*** EXTRACTED RECORDS Section Begins ***

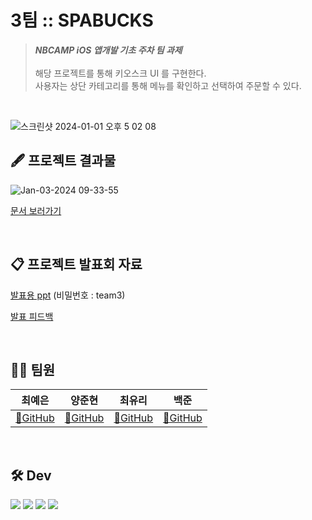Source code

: # 3팀 :: SPABUCKS

> ***NBCAMP iOS 앱개발 기초 주차 팀 과제*** <br/><br/>
> 해당 프로젝트를 통해 키오스크 UI 를 구현한다. <br/>
> 사용자는 상단 카테고리를 통해 메뉴를 확인하고 선택하여 주문할 수 있다.

<br/>

![스크린샷 2024-01-01 오후 5 02 08](https://github.com/NBCAMP-kiosk-team3/iOS/assets/107637741/5fffd30a-4f4e-4c1a-b2ed-5a29ad1c196c)

## 🖋️ 프로젝트 결과물

![Jan-03-2024 09-33-55](https://github.com/NBCAMP-kiosk-team3/iOS/assets/107637741/9fc7a95e-285d-4df4-a2a5-b4ab8942fc53)


[문서 보러가기](https://melted-recess-194.notion.site/3-iOS-2-b733ce4c5b044ad1a424c93563621e5e)

<br/>

## 📋 프로젝트 발표회 자료

[발표용 ppt](https://melted-recess-194.notion.site/3-iOS-2-b733ce4c5b044ad1a424c93563621e5e)  (비밀번호 : team3)
  
[발표 피드백](https://melted-recess-194.notion.site/afa2e96fb45041608b4e01058e53dd15)

<br/>


## 🙋‍♀️ 팀원



| 최예은 | 양준현 | 최유리 | 백준 |
| --- | --- | --- | --- |
| [🔗GitHub](https://github.com/yenny42) |  [🔗GitHub](https://github.com/cantabilano) |  [🔗GitHub](https://github.com/Yu-RiChoi?tab=repositories)|  [🔗GitHub](https://github.com/joonBaek12) |


<br/>


## 🛠 Dev

<img src="https://img.shields.io/badge/swift-F05138?style=for-the-badge&logo=swift&logoColor=white"> <img src="https://img.shields.io/badge/xcode-147EFB?style=for-the-badge&logo=xcode&logoColor=white">
<img src="https://img.shields.io/badge/git-F05032?style=for-the-badge&logo=git&logoColor=white">
<img src="https://img.shields.io/badge/github-181717?style=for-the-badge&logo=github&logoColor=white">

*** EXTRACTED RECORDS Section Ends ***

- WHAT THIS TASK INVOLVES: Restate every record above word for word, without images.

- OUTPUT:
Source code

: # 3팀 :: SPABUCKS

> ***NBCAMP iOS 앱개발 기초 주차 팀 과제*** <br/><br/>
> 해당 프로젝트를 통해 키오스크 UI 를 구현한다. <br/>
> 사용자는 상단 카테고리를 통해 메뉴를 확인하고 선택하여 주문할 수 있다.

<br/>

![스크린샷 2024-01-01 오후 5 02 08](https://github.com/NBCAMP-kiosk-team3/iOS/assets/107637741/5fffd30a-4f4e-4c1a-b2ed-5a29ad1c196c)

## 🖋️ 프로젝트 결과물

![Jan-03-2024 09-33-55](https://github.com/NBCAMP-kiosk-team3/iOS/assets/107637741/9fc7a95e-285d-4df4-a2a5-b4ab8942fc53)


[문서 보러가기](https://melted-recess-194.notion.site/3-iOS-2-b733ce4c5b044ad1a424c93563621e5e)

<br/>

## 📋 프로젝트 발표회 자료

[발표용 ppt](https://melted-recess-194.notion.site/3-iOS-2-b733ce4c5b044ad1a424c93563621e5e)  (비밀번호 : team3)
  
[발표 피드백](https://melted-recess-194.notion.site/afa2e96fb45041608b4e01058e53dd15)

<br/>


## 🙋‍♀️ 팀원



| 최예은 | 양준현 | 최유리 | 백준 |
| --- | --- | --- | --- |
| [🔗GitHub](https://github.com/yenny42) |  [🔗GitHub](https://github.com/cantabilano) |  [🔗GitHub](https://github.com/Yu-RiChoi?tab=repositories)|  [🔗GitHub](https://github.com/joonBaek12) |


<br/>


## 🛠 Dev

<img src="https://img.shields.io/badge/swift-F05138?style=for-the-badge&logo=swift&logoColor=white"> <img src="https://img.shields.io/badge/xcode-147EFB?style=for-the-badge&logo=xcode&logoColor=white">
<img src="https://img.shields.io/badge/git-F05032?style=for-the-badge&logo=git&logoColor=white">
<img src="https://img.shields.io/badge/github-181717?style=for-the-badge&logo=github&logoColor=white">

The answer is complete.